"Pro Bono Connect was born out of my personal experiences as a barrister doing pro bono work. Some years ago, I took on number of pro bono cases through Advocate (then known as the Bar Pro Bono Unit. Two of those cases started as small commitments but turned into very large ones. Whilst they were very rewarding, I was performing both the barrister and solicitor role, which was time consuming and involved me carrying out tasks I don’t usually perform, so it took twice as long as my normal work. In one case, I found solicitor help through a personal contact, which made the work much more manageable. In the other, I could not.

For a year afterwards, I am ashamed to say that I was wary about taking on pro bono cases, at least for anything other than very small matters, given the time commitment required. I joined A4ID who matched me on a case with a firm of solicitors. It was so much better.
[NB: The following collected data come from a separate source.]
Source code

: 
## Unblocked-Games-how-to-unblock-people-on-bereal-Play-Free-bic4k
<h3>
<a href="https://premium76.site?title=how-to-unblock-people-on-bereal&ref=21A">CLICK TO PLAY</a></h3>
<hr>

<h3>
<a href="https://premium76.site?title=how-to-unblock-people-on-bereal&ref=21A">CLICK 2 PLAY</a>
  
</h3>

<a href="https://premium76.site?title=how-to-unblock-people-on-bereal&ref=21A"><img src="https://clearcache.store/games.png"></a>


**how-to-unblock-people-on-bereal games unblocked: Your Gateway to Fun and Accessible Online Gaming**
I thought, ‘why can’t we do this for pro bono litigation generally?’ It occurred to me that if there was an established network and system to enable barristers to find solicitors, and vice versa, then it would make pro bono cases easier and more effective so more people would want to get involved.

I carried out a survey to see whether there would be greater interest in doing pro bono work as part of a team with solicitors. The response was a resounding yes! Contacts told me that the idea of getting help with legal research, drafting pleadings and advocacy (at least at higher levels) was very attractive. It is also a good way to give younger lawyers litigation experience. I was interested to learn that many law firms (unlike chambers) have pro bono hours targets, which aren’t always easy to meet.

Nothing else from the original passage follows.